Un laborantin porte un masque FFP2 (illustration). — Adrien Max / 20 Minutes

Avec les moyens du bord. Depuis le début de l’épidémie de coronavirus en France, la polémique enfle sur le manque de disponibilité de masques chirurgicaux jetables, notamment les fameux FFP2. Faute de pouvoir s’approvisionner de manière régulière, le centre hospitalier universitaire (CHU) de Lille doit gérer strictement son stock de masques pour ses personnels soignants. L’hôpital a donc élaboré un «  substitut acceptable » dont la fabrication a commencé ce samedi.

En attendant de recevoir sa part de la commande de masques passée par le ministère de la Santé, le CHU de Lille a préféré anticiper. Si l’hôpital dispose toujours d’un certain nombre de protections de visage conventionnelles, celles-ci doivent être rationnées et réservées pour les situations à risque. Plusieurs personnes ont donc planché sur une alternative, certes provisoire, mais qui répondrait néanmoins à des caractéristiques strictes.

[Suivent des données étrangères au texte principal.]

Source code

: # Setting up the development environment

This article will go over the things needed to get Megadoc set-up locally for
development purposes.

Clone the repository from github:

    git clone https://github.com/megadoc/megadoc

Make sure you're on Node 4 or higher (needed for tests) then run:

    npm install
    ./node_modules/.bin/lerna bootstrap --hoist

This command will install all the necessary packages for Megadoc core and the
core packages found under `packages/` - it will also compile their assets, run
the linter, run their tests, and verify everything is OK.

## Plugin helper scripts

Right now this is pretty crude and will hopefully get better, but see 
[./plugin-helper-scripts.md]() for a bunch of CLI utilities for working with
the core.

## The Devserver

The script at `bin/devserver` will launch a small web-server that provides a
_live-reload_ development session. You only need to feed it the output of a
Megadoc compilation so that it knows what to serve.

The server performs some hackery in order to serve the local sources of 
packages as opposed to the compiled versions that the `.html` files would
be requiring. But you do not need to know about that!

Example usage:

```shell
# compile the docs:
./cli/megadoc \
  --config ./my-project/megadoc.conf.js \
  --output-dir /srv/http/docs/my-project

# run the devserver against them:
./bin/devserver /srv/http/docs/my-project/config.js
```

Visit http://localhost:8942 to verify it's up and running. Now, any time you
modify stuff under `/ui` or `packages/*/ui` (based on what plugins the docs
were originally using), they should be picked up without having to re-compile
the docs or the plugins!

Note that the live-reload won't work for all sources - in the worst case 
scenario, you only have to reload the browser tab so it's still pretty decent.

Lavable, réutilisable et made in France

Le résultat s’appelle Garridou, en hommage à ses concepteurs : Pascal Odou, Delphine et Clémentine Garrigue et Marine Vanbremeersch. Il s’agit d’un masque dont la composition et les tissus utilisés permettent la filtration des particules à un niveau « similaire à la norme appliquée aux masques chirurgicaux classiques jetables », assure le CHU. Si ces masques ne sont pas destinés à être utilisés lors des actes invasifs ou lors des soins, ils seront « un substitut acceptable dans toutes les autres situations », poursuit-on à l’hôpital. Et le Garridou a aussi l’avantage d’être écologique puisqu’il est lavable, réutilisable et fabriqué en France.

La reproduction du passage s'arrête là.